La deuxième difficulté est de faire en sorte que les niveaux d’aide alimentaire ne diminuent pas lorsque les besoins d’assistance sont les plus élevés - il s’agit là d’une véritable gageure car, dans le passé, les niveaux d’aide alimentaire ont généralement été plus bas lorsque les prix du marché mondial étaient plus élevés, c’est-à-dire précisément quand l’assistance était la plus nécessaire.

BIBLIOGRAPHIE

FAO. 1997. The Food Situation in the Least Developed and Net Food Importing Developing Countries.
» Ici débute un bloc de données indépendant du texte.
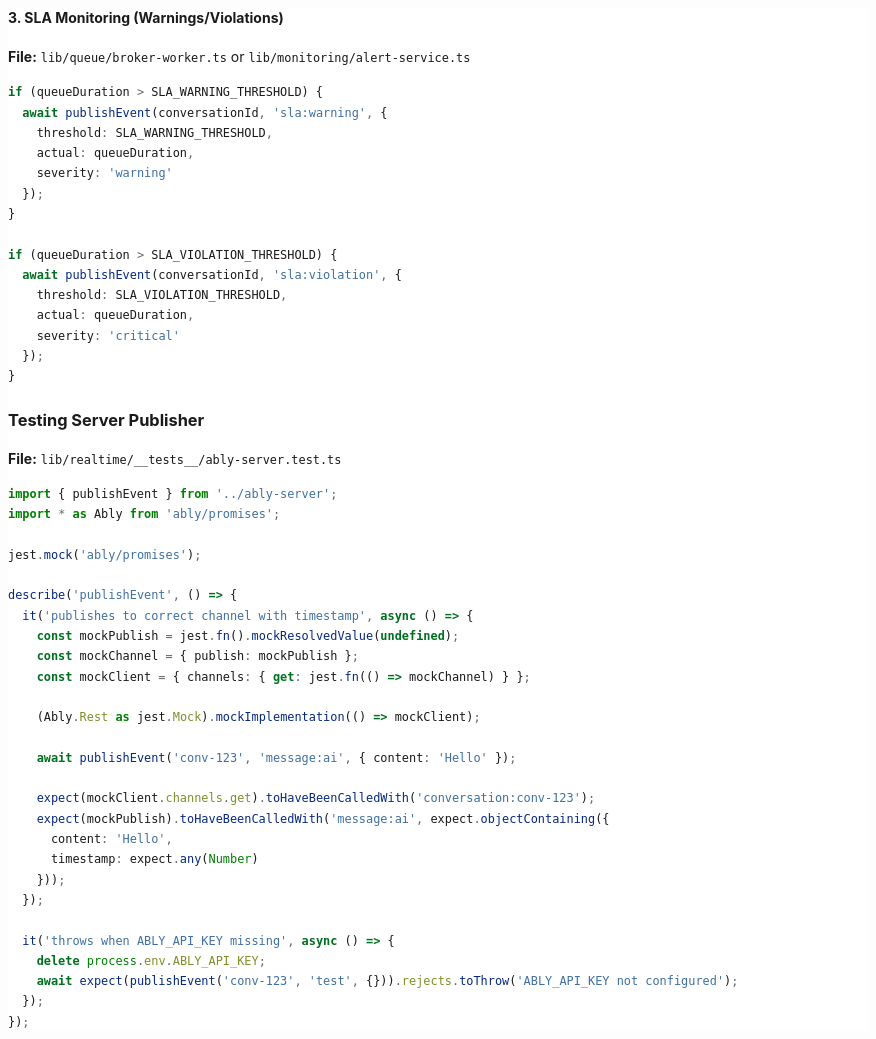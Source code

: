 #### 3. SLA Monitoring (Warnings/Violations)

**File:** `lib/queue/broker-worker.ts` or `lib/monitoring/alert-service.ts`

```typescript
if (queueDuration > SLA_WARNING_THRESHOLD) {
  await publishEvent(conversationId, 'sla:warning', {
    threshold: SLA_WARNING_THRESHOLD,
    actual: queueDuration,
    severity: 'warning'
  });
}

if (queueDuration > SLA_VIOLATION_THRESHOLD) {
  await publishEvent(conversationId, 'sla:violation', {
    threshold: SLA_VIOLATION_THRESHOLD,
    actual: queueDuration,
    severity: 'critical'
  });
}
```

### Testing Server Publisher

**File:** `lib/realtime/__tests__/ably-server.test.ts`

```typescript
import { publishEvent } from '../ably-server';
import * as Ably from 'ably/promises';

jest.mock('ably/promises');

describe('publishEvent', () => {
  it('publishes to correct channel with timestamp', async () => {
    const mockPublish = jest.fn().mockResolvedValue(undefined);
    const mockChannel = { publish: mockPublish };
    const mockClient = { channels: { get: jest.fn(() => mockChannel) } };

    (Ably.Rest as jest.Mock).mockImplementation(() => mockClient);

    await publishEvent('conv-123', 'message:ai', { content: 'Hello' });

    expect(mockClient.channels.get).toHaveBeenCalledWith('conversation:conv-123');
    expect(mockPublish).toHaveBeenCalledWith('message:ai', expect.objectContaining({
      content: 'Hello',
      timestamp: expect.any(Number)
    }));
  });

  it('throws when ABLY_API_KEY missing', async () => {
    delete process.env.ABLY_API_KEY;
    await expect(publishEvent('conv-123', 'test', {})).rejects.toThrow('ABLY_API_KEY not configured');
  });
});
```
Rome.

Konandreas, P., Sharma, R. et Greenfield, J. 1998. The Uruguay Round, the Marrakesh Decision and the Role of Food Aid, Paper presented to the Workshop on Food and Human Security: the Role of Food Aid and Finance for Food, Lysebu, Oslo, Avril 1998. (Division des produits et du commerce international, FAO, Rome).

OMC. 1998. Rapport annuel 1998, Genève.

OMC. 1996. Rapport du Comité de l’agriculture sur la Décision Ministérielle de Marrakech sur les mesures concernant les effets négatifs possibles du Programme des réformes sur les pays les moins avancés et les pays en développement importateurs nets de produits alimentaires, Rapport pour la Conférence Ministérielle de Singapour, Document G/L/125. Genève.

OMC. 1995. Décision sur les mesures concernant les effets négatifs possibles du programme de réforme sur les pays les moins avancés et les pays en développement importateurs nets de produits alimentaires: Consultations du Directeur général, Documents G/AG/W/12 et G/AG/W/12/Add.1. Genève.

OMC. 1994. Résultats des négociations commerciales multilatérales du Cycle d’Uruguay: Textes juridiques. Genève.